[Opening DATA SUPPLIED section]

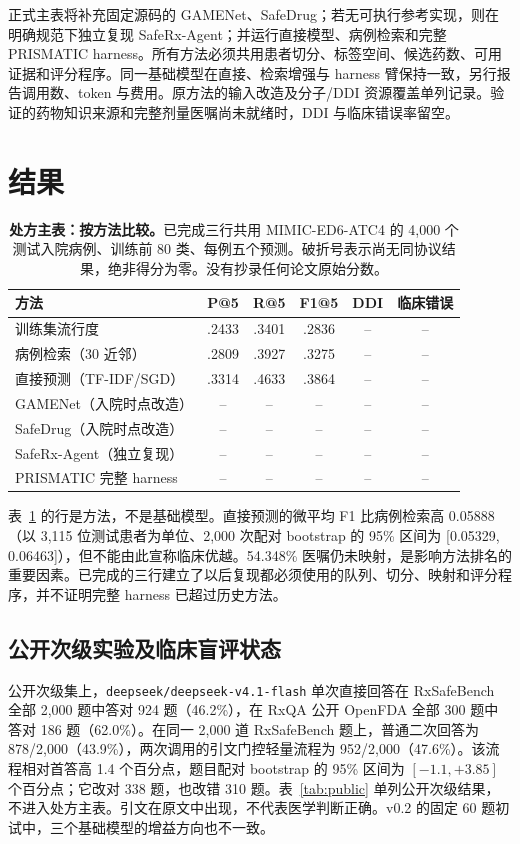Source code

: \documentclass[UTF8,11pt,a4paper]{ctexart}
\begin{document}
正式主表将补充固定源码的 GAMENet、SafeDrug；若无可执行参考实现，则在明确规范下独立复现 SafeRx-Agent；并运行直接模型、病例检索和完整 PRISMATIC harness。所有方法必须共用患者切分、标签空间、候选药数、可用证据和评分程序。同一基础模型在直接、检索增强与 harness 臂保持一致，另行报告调用数、token 与费用。原方法的输入改造及分子/DDI 资源覆盖单列记录。验证的药物知识来源和完整剂量医嘱尚未就绪时，DDI 与临床错误率留空。

\section{结果}
\begin{table}[t]
\centering\small
\caption{\textbf{处方主表：按方法比较。}已完成三行共用 MIMIC-ED6-ATC4 的 4,000 个测试入院病例、训练前 80 类、每例五个预测。破折号表示尚无同协议结果，绝非得分为零。没有抄录任何论文原始分数。}
\label{tab:main}
\begin{tabular}{@{}p{4.1cm}ccccc@{}}
\toprule
方法 & P@5 & R@5 & F1@5 & DDI & 临床错误 \\
\midrule
训练集流行度 & .2433 & .3401 & .2836 & -- & -- \\
病例检索（30 近邻） & .2809 & .3927 & .3275 & -- & -- \\
直接预测（TF-IDF/SGD） & .3314 & .4633 & .3864 & -- & -- \\
GAMENet（入院时点改造） & -- & -- & -- & -- & -- \\
SafeDrug（入院时点改造） & -- & -- & -- & -- & -- \\
SafeRx-Agent（独立复现） & -- & -- & -- & -- & -- \\
PRISMATIC 完整 harness & -- & -- & -- & -- & -- \\
\bottomrule
\end{tabular}
\end{table}

表~\ref{tab:main} 的行是方法，不是基础模型。直接预测的微平均 F1 比病例检索高 0.05888（以 3,115 位测试患者为单位、2,000 次配对 bootstrap 的 95\% 区间为 [0.05329, 0.06463]），但不能由此宣称临床优越。54.348\% 医嘱仍未映射，是影响方法排名的重要因素。已完成的三行建立了以后复现都必须使用的队列、切分、映射和评分程序，并不证明完整 harness 已超过历史方法。

\subsection{公开次级实验及临床盲评状态}
公开次级集上，\texttt{deepseek/deepseek-v4.1-flash} 单次直接回答在 RxSafeBench 全部 2,000 题中答对 924 题（46.2\%），在 RxQA 公开 OpenFDA 全部 300 题中答对 186 题（62.0\%）。在同一 2,000 道 RxSafeBench 题上，普通二次回答为 878/2,000（43.9\%），两次调用的引文门控轻量流程为 952/2,000（47.6\%）。该流程相对首答高 1.4 个百分点，题目配对 bootstrap 的 95\% 区间为 $[-1.1,+3.85]$ 个百分点；它改对 338 题，也改错 310 题。表~\ref{tab:public} 单列公开次级结果，不进入处方主表。引文在原文中出现，不代表医学判断正确。v0.2 的固定 60 题初试中，三个基础模型的增益方向也不一致\cite{v02}。
\end{document}
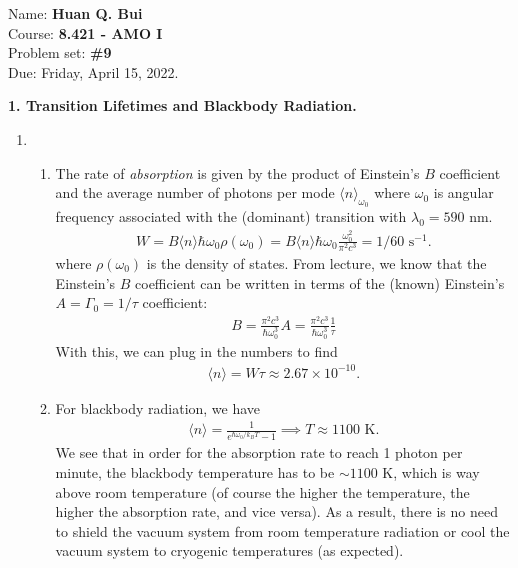 \documentclass{article}
\theoremstyle{definition}
\newcommand{\f}[2]{\frac{#1}{#2}}
\begin{document}
\begin{framed}
\noindent Name: \textbf{Huan Q. Bui}\\
Course: \textbf{8.421 - AMO I}\\
Problem set: \textbf{\#9}\\
Due: Friday, April 15, 2022.
\end{framed}



\textbf{1. Transition Lifetimes and Blackbody Radiation. }

\begin{enumerate}[label=(\alph*)]
	\item 
	
	\begin{enumerate}[label=(\roman*)]
		\item The rate of \textit{absorption} is given by the product of Einstein's $B$ coefficient and the average number of photons per mode $\langle n \rangle_{\omega_0}$ where $\omega_0$ is angular frequency associated with the (dominant) transition with $\lambda_0 = 590$ nm. 
		\begin{align*}
		W = B\langle n \rangle \hbar \omega_0 \rho(\omega_0) = B\langle n \rangle \hbar \omega_0 \f{\omega_0^2}{\pi^2 c^3}   = 1/60 \text{ s}^{-1}.
		\end{align*} 
	where $\rho(\omega_0)$ is the density of states. From lecture, we know that the Einstein's $B$ coefficient can be written in terms of the (known) Einstein's $A = \Gamma_0 = 1/\tau$ coefficient:
		\begin{align*}
		B = \f{\pi^2 c^3}{\hbar \omega_0^3}A = \f{\pi^2 c^3}{\hbar \omega_0^3}\f{1}{\tau}
		\end{align*}
		With this, we can plug in the numbers to find 
		\begin{align*}
		\langle n \rangle = W \tau  \approx 2.67 \times 10^{-10}.
		\end{align*}
		
		
		
		\item For blackbody radiation, we have
		\begin{align*}
		\langle n \rangle = \f{1}{e^{\hbar \omega_0 / k_BT} - 1} \implies T\approx 1100 \text{ K}.
		\end{align*}
		We see that in order for the absorption rate to reach 1 photon per minute, the blackbody temperature has to be $\sim 1100$ K, which is way above room temperature (of course the higher the temperature, the higher the absorption rate, and vice versa). As a result, there is no need to shield the vacuum system from room temperature radiation or cool the vacuum system to cryogenic temperatures (as expected).
	\end{enumerate}
	

\end{enumerate}
\end{document}
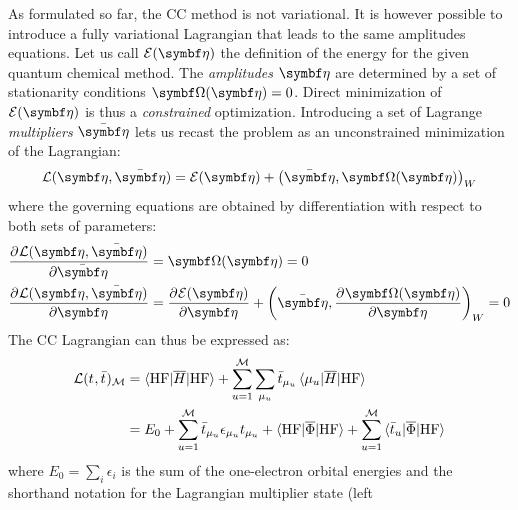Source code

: As formulated so far, the \acrshort{CC} method is not variational.
It is however possible to introduce a fully variational Lagrangian that
leads to the same amplitudes equations.\autocite{Helgaker1982-xl, Arponen1983-qt,
Helgaker1988-to, Helgaker1989-wl, Koch1990-vr, Kvaal2013-jr}
Let us call $\mathcal{E}(\vect{\eta})$ the definition of the energy
for the given quantum chemical method.
The \emph{amplitudes} $\vect{\eta}$ are determined by a set of
stationarity conditions $\mat{\Omega}(\vect{\eta}) = 0$.
Direct minimization of $\mathcal{E}(\vect{\eta})$ is thus a
\emph{constrained} optimization.
Introducing a set of Lagrange \emph{multipliers} $\bar{\vect{\eta}}$
lets us recast the problem as an unconstrained minimization of the
Lagrangian:
\begin{equation}
  \mathcal{L}(\vect{\eta}, \bar{\vect{\eta}}) =
  \mathcal{E}(\vect{\eta}) +
  \scalprod[W]{\bar{\vect{\eta}}}{\mat{\Omega}(\vect{\eta})}
\end{equation}
where the governing equations are obtained by differentiation with
respect to both sets of parameters:
\begin{subequations}
  \begin{align}
    \pderiv{\mathcal{L}(\vect{\eta}, \bar{\vect{\eta}})}{\bar{\vect{\eta}}}
    &= \mat{\Omega}(\vect{\eta}) = 0 \\
    \pderiv{\mathcal{L}(\vect{\eta}, \bar{\vect{\eta}})}{\vect{\eta}}
    &= \pderiv{\mathcal{E}(\vect{\eta})}{\vect{\eta}} +
    \scalprod[W]{\bar{\vect{\eta}}}{\pderiv{\mat{\Omega(\vect{\eta})}}{\vect{\eta}}}
    = 0
  \end{align}
\end{subequations}
The \acrshort*{CC} Lagrangian can thus be expressed as:
\begin{equation}\label{eq:cc-lagrangian}
  \begin{aligned}
    \mathcal{L}(t_{}, \bar{t}_{})_\mathcal{M}
    &=
    \braket{\mathrm{HF} | \overline{H} | \mathrm{HF}}
    + \sum_{u=1}^{\mathcal{M}}\sum_{\mu_u}
    \bar{t}_{\mu_u}\braket{\mu_u | \overline{H} | \mathrm{HF}} \\
    &=
  E_0
  + \sum_{u=1}^{\mathcal{M}}\bar{t}_{\mu_u}\epsilon_{\mu_u}t_{\mu_u}
  + \braket{\mathrm{HF} | \overline{\Phi} | \mathrm{HF}}
  + \sum_{u=1}^{\mathcal{M}}\braket{\bar{t}_{u} | \overline{\Phi} | \mathrm{HF}}
  \end{aligned}
\end{equation}
where $E_0 = \sum_{i}\epsilon_i$ is the sum of the one-electron orbital
energies and the shorthand notation for the Lagrangian multiplier state (left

[Closing DATA SUPPLIED section]

**EXERCISE**. Across the listing above, how many lines include the string "method"? Answer with a single number.

**RESPONSE BOX**. 2